EXERCISE DETAILS:
The entries below should be given again exactly, minus their pictures.

*** DATA UNDER STUDY ***

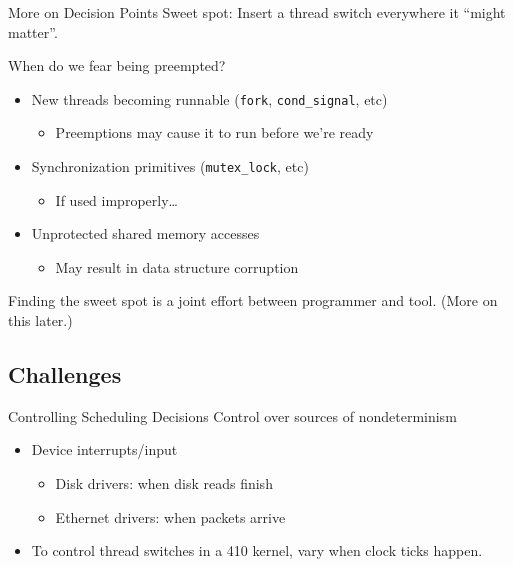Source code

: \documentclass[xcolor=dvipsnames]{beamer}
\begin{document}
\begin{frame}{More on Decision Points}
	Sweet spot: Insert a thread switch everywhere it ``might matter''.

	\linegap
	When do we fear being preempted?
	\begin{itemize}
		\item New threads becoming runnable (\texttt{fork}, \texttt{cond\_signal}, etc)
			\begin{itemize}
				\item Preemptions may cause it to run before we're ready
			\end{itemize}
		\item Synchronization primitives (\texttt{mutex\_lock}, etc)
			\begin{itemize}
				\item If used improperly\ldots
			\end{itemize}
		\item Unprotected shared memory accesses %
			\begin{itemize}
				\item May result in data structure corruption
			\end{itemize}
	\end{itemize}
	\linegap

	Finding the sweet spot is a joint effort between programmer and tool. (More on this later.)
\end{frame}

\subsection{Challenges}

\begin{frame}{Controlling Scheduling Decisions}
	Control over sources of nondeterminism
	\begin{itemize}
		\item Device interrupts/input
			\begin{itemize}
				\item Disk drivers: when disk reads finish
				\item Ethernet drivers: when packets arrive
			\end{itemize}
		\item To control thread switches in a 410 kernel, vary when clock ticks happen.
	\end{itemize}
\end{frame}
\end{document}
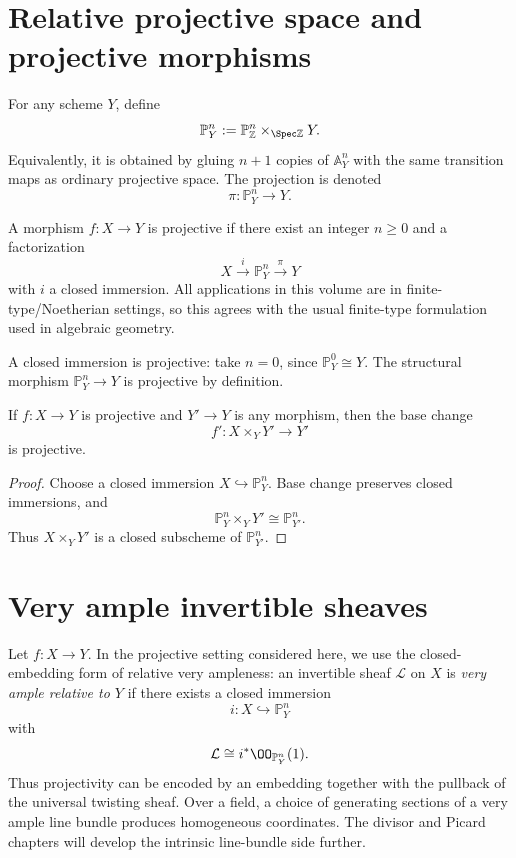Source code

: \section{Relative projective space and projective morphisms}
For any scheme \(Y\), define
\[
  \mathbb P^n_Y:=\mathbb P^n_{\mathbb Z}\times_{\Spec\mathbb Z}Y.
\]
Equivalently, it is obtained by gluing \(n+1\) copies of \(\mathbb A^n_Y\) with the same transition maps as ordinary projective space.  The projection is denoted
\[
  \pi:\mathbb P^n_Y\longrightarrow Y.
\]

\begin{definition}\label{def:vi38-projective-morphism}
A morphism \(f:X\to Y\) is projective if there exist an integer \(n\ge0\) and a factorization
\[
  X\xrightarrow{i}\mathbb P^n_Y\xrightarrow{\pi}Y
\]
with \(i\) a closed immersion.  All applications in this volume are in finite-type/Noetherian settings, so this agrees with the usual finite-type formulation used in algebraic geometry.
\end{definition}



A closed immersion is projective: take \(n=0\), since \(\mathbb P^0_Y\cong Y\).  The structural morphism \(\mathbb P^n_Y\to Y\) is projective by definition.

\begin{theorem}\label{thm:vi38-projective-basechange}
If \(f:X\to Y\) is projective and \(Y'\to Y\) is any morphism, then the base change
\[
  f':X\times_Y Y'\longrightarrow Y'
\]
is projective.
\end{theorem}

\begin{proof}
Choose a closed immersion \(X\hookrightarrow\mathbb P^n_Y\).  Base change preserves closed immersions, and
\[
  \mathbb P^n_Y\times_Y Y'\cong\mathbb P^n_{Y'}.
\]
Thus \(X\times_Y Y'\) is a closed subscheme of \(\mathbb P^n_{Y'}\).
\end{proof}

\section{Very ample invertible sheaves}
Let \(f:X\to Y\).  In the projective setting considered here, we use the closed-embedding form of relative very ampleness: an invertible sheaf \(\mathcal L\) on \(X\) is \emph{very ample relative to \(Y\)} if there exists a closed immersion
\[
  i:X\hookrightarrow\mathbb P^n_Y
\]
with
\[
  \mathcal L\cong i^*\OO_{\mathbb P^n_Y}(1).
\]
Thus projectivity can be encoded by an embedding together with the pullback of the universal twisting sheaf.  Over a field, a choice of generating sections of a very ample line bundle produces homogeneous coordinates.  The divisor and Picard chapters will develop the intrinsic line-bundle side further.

***

REPLY:
Source code

: \documentclass[xcolor=dvipsnames]{beamer}
\begin{document}
\begin{frame}{More on Decision Points}
	Sweet spot: Insert a thread switch everywhere it ``might matter''.

	\linegap
	When do we fear being preempted?
	\begin{itemize}
		\item New threads becoming runnable (\texttt{fork}, \texttt{cond\_signal}, etc)
			\begin{itemize}
				\item Preemptions may cause it to run before we're ready
			\end{itemize}
		\item Synchronization primitives (\texttt{mutex\_lock}, etc)
			\begin{itemize}
				\item If used improperly\ldots
			\end{itemize}
		\item Unprotected shared memory accesses %
			\begin{itemize}
				\item May result in data structure corruption
			\end{itemize}
	\end{itemize}
	\linegap

	Finding the sweet spot is a joint effort between programmer and tool. (More on this later.)
\end{frame}

\subsection{Challenges}

\begin{frame}{Controlling Scheduling Decisions}
	Control over sources of nondeterminism
	\begin{itemize}
		\item Device interrupts/input
			\begin{itemize}
				\item Disk drivers: when disk reads finish
				\item Ethernet drivers: when packets arrive
			\end{itemize}
		\item To control thread switches in a 410 kernel, vary when clock ticks happen.
	\end{itemize}
\end{frame}
\end{document}
Source code

: \section{Relative projective space and projective morphisms}
For any scheme \(Y\), define
\[
  \mathbb P^n_Y:=\mathbb P^n_{\mathbb Z}\times_{\Spec\mathbb Z}Y.
\]
Equivalently, it is obtained by gluing \(n+1\) copies of \(\mathbb A^n_Y\) with the same transition maps as ordinary projective space.  The projection is denoted
\[
  \pi:\mathbb P^n_Y\longrightarrow Y.
\]

\begin{definition}\label{def:vi38-projective-morphism}
A morphism \(f:X\to Y\) is projective if there exist an integer \(n\ge0\) and a factorization
\[
  X\xrightarrow{i}\mathbb P^n_Y\xrightarrow{\pi}Y
\]
with \(i\) a closed immersion.  All applications in this volume are in finite-type/Noetherian settings, so this agrees with the usual finite-type formulation used in algebraic geometry.
\end{definition}



A closed immersion is projective: take \(n=0\), since \(\mathbb P^0_Y\cong Y\).  The structural morphism \(\mathbb P^n_Y\to Y\) is projective by definition.

\begin{theorem}\label{thm:vi38-projective-basechange}
If \(f:X\to Y\) is projective and \(Y'\to Y\) is any morphism, then the base change
\[
  f':X\times_Y Y'\longrightarrow Y'
\]
is projective.
\end{theorem}

\begin{proof}
Choose a closed immersion \(X\hookrightarrow\mathbb P^n_Y\).  Base change preserves closed immersions, and
\[
  \mathbb P^n_Y\times_Y Y'\cong\mathbb P^n_{Y'}.
\]
Thus \(X\times_Y Y'\) is a closed subscheme of \(\mathbb P^n_{Y'}\).
\end{proof}

\section{Very ample invertible sheaves}
Let \(f:X\to Y\).  In the projective setting considered here, we use the closed-embedding form of relative very ampleness: an invertible sheaf \(\mathcal L\) on \(X\) is \emph{very ample relative to \(Y\)} if there exists a closed immersion
\[
  i:X\hookrightarrow\mathbb P^n_Y
\]
with
\[
  \mathcal L\cong i^*\OO_{\mathbb P^n_Y}(1).
\]
Thus projectivity can be encoded by an embedding together with the pullback of the universal twisting sheaf.  Over a field, a choice of generating sections of a very ample line bundle produces homogeneous coordinates.  The divisor and Picard chapters will develop the intrinsic line-bundle side further.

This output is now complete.